When I was born, the midwife handed me to my parents – their first born – and said, “It’s a girl! What are you going to call her?”
“Counceletta,” they replied.
“What?!”, exclaimed the midwife. “You can’t call a child that! I am not giving you your baby until you change your mind.”
This is the tale I have grown up being told and eventually begun to relate myself.
I am sure she was joking. But they did change their minds and I am not called Counceletta.
Only, they did still give me an unusual name.
Whenever I am introduced to people, have to give my name, or hand over identification documents, it is almost always commented on.
I have never had to follow up my name with an initial or precede it with an adjective to distinguish me from the others.
At junior school I was a little bit resentful of my name. I don’t remember ever really wanting to be called something else. But I sometimes wished it didn’t invite so much attention, unfortunate rhyming attempts and, well, name-calling.
But by the time I was 11 I had learned to fully embrace my name. Although I mostly chose to shorten it, I was no longer embarrassed of it, in any of its forms.
I even went as far as to tell my parents that I had decided our surname was incredibly dull and that the moment I turned 18 I fully intended to change mine to ‘Rainbow’.
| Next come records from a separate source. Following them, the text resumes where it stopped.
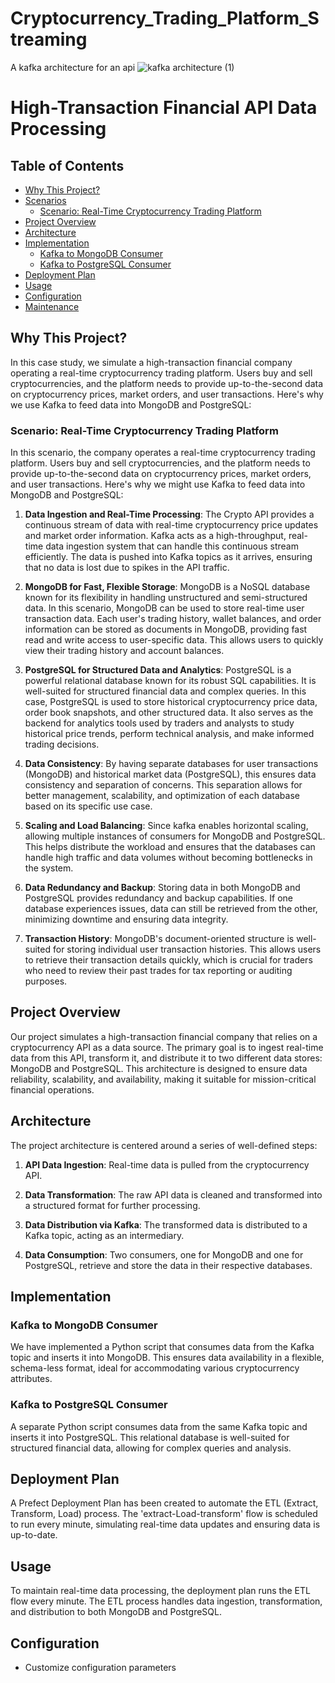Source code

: # Cryptocurrency_Trading_Platform_Streaming
A kafka architecture for an api
![kafka architecture (1)](https://github.com/ttwange/Cryptocurrency_Trading_Platform_Streaming/assets/86237194/f82579b4-3e37-4d0d-8bd6-8c19f493850f)


# High-Transaction Financial API Data Processing

## Table of Contents
- [Why This Project?](#why-this-project)
- [Scenarios](#scenarios)
  - [Scenario: Real-Time Cryptocurrency Trading Platform](#scenario-real-time-cryptocurrency-trading-platform)
- [Project Overview](#project-overview)
- [Architecture](#architecture)
- [Implementation](#implementation)
  - [Kafka to MongoDB Consumer](#kafka-to-mongodb-consumer)
  - [Kafka to PostgreSQL Consumer](#kafka-to-postgresql-consumer)
- [Deployment Plan](#deployment-plan)
- [Usage](#usage)
- [Configuration](#configuration)
- [Maintenance](#maintenance)

## Why This Project?

In this case study, we simulate a high-transaction financial company operating a real-time cryptocurrency trading platform. Users buy and sell cryptocurrencies, and the platform needs to provide up-to-the-second data on cryptocurrency prices, market orders, and user transactions. Here's why we use Kafka to feed data into MongoDB and PostgreSQL:

### Scenario: Real-Time Cryptocurrency Trading Platform

In this scenario, the company operates a real-time cryptocurrency trading platform. Users buy and sell cryptocurrencies, and the platform needs to provide up-to-the-second data on cryptocurrency prices, market orders, and user transactions. Here's why we might use Kafka to feed data into MongoDB and PostgreSQL:

1. **Data Ingestion and Real-Time Processing**: The Crypto API provides a continuous stream of data with real-time cryptocurrency price updates and market order information. Kafka acts as a high-throughput, real-time data ingestion system that can handle this continuous stream efficiently. The data is pushed into Kafka topics as it arrives, ensuring that no data is lost due to spikes in the API traffic.

2. **MongoDB for Fast, Flexible Storage**: MongoDB is a NoSQL database known for its flexibility in handling unstructured and semi-structured data. In this scenario, MongoDB can be used to store real-time user transaction data. Each user's trading history, wallet balances, and order information can be stored as documents in MongoDB, providing fast read and write access to user-specific data. This allows users to quickly view their trading history and account balances.

3. **PostgreSQL for Structured Data and Analytics**: PostgreSQL is a powerful relational database known for its robust SQL capabilities. It is well-suited for structured financial data and complex queries. In this case, PostgreSQL is used to store historical cryptocurrency price data, order book snapshots, and other structured data. It also serves as the backend for analytics tools used by traders and analysts to study historical price trends, perform technical analysis, and make informed trading decisions.

4. **Data Consistency**: By having separate databases for user transactions (MongoDB) and historical market data (PostgreSQL), this ensures data consistency and separation of concerns. This separation allows for better management, scalability, and optimization of each database based on its specific use case.

5. **Scaling and Load Balancing**: Since kafka enables horizontal scaling, allowing multiple instances of consumers for MongoDB and PostgreSQL. This helps distribute the workload and ensures that the databases can handle high traffic and data volumes without becoming bottlenecks in the system.

6. **Data Redundancy and Backup**: Storing data in both MongoDB and PostgreSQL provides redundancy and backup capabilities. If one database experiences issues, data can still be retrieved from the other, minimizing downtime and ensuring data integrity.

7. **Transaction History**: MongoDB's document-oriented structure is well-suited for storing individual user transaction histories. This allows users to retrieve their transaction details quickly, which is crucial for traders who need to review their past trades for tax reporting or auditing purposes.

## Project Overview

Our project simulates a high-transaction financial company that relies on a cryptocurrency API as a data source. The primary goal is to ingest real-time data from this API, transform it, and distribute it to two different data stores: MongoDB and PostgreSQL. This architecture is designed to ensure data reliability, scalability, and availability, making it suitable for mission-critical financial operations.

## Architecture

The project architecture is centered around a series of well-defined steps:

1. **API Data Ingestion**: Real-time data is pulled from the cryptocurrency API.

2. **Data Transformation**: The raw API data is cleaned and transformed into a structured format for further processing.

3. **Data Distribution via Kafka**: The transformed data is distributed to a Kafka topic, acting as an intermediary.

4. **Data Consumption**: Two consumers, one for MongoDB and one for PostgreSQL, retrieve and store the data in their respective databases.

## Implementation

### Kafka to MongoDB Consumer

We have implemented a Python script that consumes data from the Kafka topic and inserts it into MongoDB. This ensures data availability in a flexible, schema-less format, ideal for accommodating various cryptocurrency attributes.

### Kafka to PostgreSQL Consumer

A separate Python script consumes data from the same Kafka topic and inserts it into PostgreSQL. This relational database is well-suited for structured financial data, allowing for complex queries and analysis.

## Deployment Plan

A Prefect Deployment Plan has been created to automate the ETL (Extract, Transform, Load) process. The 'extract-Load-transform' flow is scheduled to run every minute, simulating real-time data updates and ensuring data is up-to-date.

## Usage

To maintain real-time data processing, the deployment plan runs the ETL flow every minute. The ETL process handles data ingestion, transformation, and distribution to both MongoDB and PostgreSQL.

## Configuration

- Customize configuration parameters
I honestly was not as obnoxious a child as that might make me sound. But I hope it serves to illustrate that I was no wallflower.
I was not the star of the school plays, the head girl, the queen bee of the cool kids or the class hotty. But I am relatively confident and outgoing, and I believe I owe part of that to my name.
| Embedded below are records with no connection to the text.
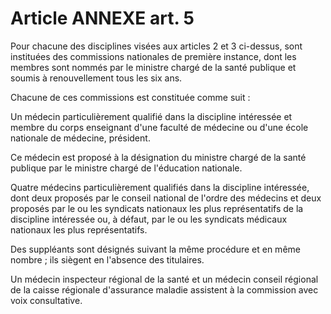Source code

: # Article ANNEXE art. 5

Pour chacune des disciplines visées aux articles 2 et 3 ci-dessus, sont instituées des commissions nationales de première instance, dont les membres sont nommés par le ministre chargé de la santé publique et soumis à renouvellement tous les six ans.

Chacune de ces commissions est constituée comme suit :

Un médecin particulièrement qualifié dans la discipline intéressée et membre du corps enseignant d'une faculté de médecine ou d'une école nationale de médecine, président.

Ce médecin est proposé à la désignation du ministre chargé de la santé publique par le ministre chargé de l'éducation nationale.

Quatre médecins particulièrement qualifiés dans la discipline intéressée, dont deux proposés par le conseil national de l'ordre des médecins et deux proposés par le ou les syndicats nationaux les plus représentatifs de la discipline intéressée ou, à défaut, par le ou les syndicats médicaux nationaux les plus représentatifs.

Des suppléants sont désignés suivant la même procédure et en même nombre ; ils siègent en l'absence des titulaires.

Un médecin inspecteur régional de la santé et un médecin conseil régional de la caisse régionale d'assurance maladie assistent à la commission avec voix consultative.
I suppose it is something I feel I have to live up to.
And so when it came to choosing a name for my daughter, it was important that I pass that challenge on to her.
By contrast, her father hates his name. He thinks it is boring and overused and has bad associations.
It is a name often given to the ‘regular guy’ in TV adverts, and always pops up in reality shows.
So it was really important for him that we give our child a name that was unique and interesting.
At the same time, we did not want to brand our daughter for life with a name that says, “My parents are pretentious bores and I will pay the price for their attempt to be ‘quirky’ for the rest of my life.”
It is an extremely tightly-run gauntlet between picking a name that makes you stand out from the crowd, yet still holds gravitas.
We chose a traditional Edwardian name that has fallen out of fashion, which we think is pretty, elegant, and just unusual enough to be character-building.
It was to our horror that we realised Edwardian girls’ names are having a revival, and so our attempt to be different could easily have backfired. But we have been relieved to see that our daughter’s name has been absent from every Top 100 Baby Names list so far. And she has two middle names as back up…
I am not trying to do down the Williams and Kates of this world. Nor the Olivers and Olivias – as the Top Baby Names of 2016 turned out to be.
They have all got just as much chance of turning out to be brilliant and changing the world if they want to, and some of them will.
But having worked hard to be more than just an unusual name, I believe I am giving my daughter a good start in life.
And if she is a wallflower… she will still smell just as sweet.